The Technology
This work deals with complex scenarios such as a ‘cocktail party’: multiple sound sources exist simultaneously in all modalities. This inhibits the interpretation of each source. Cross-modal analysis offers information beyond that extracted from individual modalities. Consider a camcorder having a single microphone in a cocktail-party: it captures several moving visual objects, which emit sounds. Audiovisual analysis should identify the number of independent audio-associated visual objects (AVOs), pinpoint the AVOs’ spatial locations in the video and isolate each corresponding audio component. Part of these problems were considered by prior studies, which were limited to simple cases, e.g., a single AVO or stationary sounds. The approach described here overcomes these challenges. It acknowledges the importance of temporal features that are based on significant changes in each modality.

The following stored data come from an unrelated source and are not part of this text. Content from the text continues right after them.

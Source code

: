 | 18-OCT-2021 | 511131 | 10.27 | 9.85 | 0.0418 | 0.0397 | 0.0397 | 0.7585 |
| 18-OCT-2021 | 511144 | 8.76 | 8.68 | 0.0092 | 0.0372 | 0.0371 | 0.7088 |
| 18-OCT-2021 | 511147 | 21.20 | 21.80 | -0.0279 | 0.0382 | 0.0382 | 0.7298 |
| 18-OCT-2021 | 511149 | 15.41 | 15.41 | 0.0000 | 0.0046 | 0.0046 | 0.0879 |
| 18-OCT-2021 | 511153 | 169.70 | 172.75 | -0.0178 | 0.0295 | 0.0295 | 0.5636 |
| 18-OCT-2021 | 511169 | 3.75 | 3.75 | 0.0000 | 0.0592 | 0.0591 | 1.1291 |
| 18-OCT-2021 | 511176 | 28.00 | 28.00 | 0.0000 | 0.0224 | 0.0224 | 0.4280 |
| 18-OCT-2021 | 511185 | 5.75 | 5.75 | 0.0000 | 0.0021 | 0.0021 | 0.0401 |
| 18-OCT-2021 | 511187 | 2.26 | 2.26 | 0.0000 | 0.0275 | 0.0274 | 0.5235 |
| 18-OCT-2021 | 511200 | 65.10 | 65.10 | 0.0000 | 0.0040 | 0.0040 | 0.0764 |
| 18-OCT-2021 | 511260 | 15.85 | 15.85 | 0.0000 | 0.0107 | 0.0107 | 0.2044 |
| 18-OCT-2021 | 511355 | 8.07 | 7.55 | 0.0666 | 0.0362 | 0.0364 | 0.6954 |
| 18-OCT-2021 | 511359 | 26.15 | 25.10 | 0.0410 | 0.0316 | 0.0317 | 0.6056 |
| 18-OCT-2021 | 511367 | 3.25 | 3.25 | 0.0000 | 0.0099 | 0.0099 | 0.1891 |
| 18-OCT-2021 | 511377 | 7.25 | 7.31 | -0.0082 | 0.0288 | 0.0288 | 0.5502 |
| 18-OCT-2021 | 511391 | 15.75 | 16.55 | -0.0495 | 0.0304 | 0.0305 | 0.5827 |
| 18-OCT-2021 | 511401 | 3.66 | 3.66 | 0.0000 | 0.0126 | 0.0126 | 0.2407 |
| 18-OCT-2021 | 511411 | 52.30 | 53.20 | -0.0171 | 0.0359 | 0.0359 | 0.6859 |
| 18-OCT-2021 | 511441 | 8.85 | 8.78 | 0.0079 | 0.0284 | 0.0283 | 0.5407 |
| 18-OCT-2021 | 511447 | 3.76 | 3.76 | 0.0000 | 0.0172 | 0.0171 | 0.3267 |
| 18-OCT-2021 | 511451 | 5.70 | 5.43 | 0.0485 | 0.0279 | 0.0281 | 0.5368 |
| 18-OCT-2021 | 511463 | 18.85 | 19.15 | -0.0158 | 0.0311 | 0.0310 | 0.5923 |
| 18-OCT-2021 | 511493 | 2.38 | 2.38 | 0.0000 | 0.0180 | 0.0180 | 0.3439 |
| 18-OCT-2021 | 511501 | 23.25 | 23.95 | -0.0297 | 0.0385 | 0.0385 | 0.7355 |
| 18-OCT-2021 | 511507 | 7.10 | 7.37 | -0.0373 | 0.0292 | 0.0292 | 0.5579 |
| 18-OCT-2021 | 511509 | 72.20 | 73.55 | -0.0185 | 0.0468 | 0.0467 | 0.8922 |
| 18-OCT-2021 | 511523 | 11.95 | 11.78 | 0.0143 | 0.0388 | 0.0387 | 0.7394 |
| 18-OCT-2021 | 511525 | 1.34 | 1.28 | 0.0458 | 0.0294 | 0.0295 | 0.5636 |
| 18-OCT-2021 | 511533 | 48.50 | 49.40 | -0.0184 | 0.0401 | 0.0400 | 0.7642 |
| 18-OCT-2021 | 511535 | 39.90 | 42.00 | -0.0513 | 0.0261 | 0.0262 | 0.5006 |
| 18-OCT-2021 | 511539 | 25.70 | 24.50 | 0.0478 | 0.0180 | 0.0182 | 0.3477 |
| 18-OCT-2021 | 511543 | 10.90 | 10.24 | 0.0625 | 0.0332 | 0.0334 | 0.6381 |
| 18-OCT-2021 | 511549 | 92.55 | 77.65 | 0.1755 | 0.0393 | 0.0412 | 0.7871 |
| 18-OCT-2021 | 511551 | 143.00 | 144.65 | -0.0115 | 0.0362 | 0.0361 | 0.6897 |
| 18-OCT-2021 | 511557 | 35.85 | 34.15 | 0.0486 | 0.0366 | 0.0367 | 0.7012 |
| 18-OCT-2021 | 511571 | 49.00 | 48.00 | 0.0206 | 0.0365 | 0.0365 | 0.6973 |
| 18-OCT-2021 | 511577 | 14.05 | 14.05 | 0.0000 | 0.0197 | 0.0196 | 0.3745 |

A probabilistic formalism identifies temporal coincidences between these features, yielding cross-modal association and visual localization.
Advantages
- Does not require a microphone array
- Deals with several simultaneous sounds
- Applies to a variety of sound-producing objects
- Enables enumeration of the number of sound sources
- Separately decomposing sound and motion into discrete events which apply to a variety sound-producing objects
Applications and Opportunities
- Removing noise in phone conversations using a device with a built in camera.
- Removing communication disruptions in noisy environment
- Isolating sound source
- Tracking application in various fields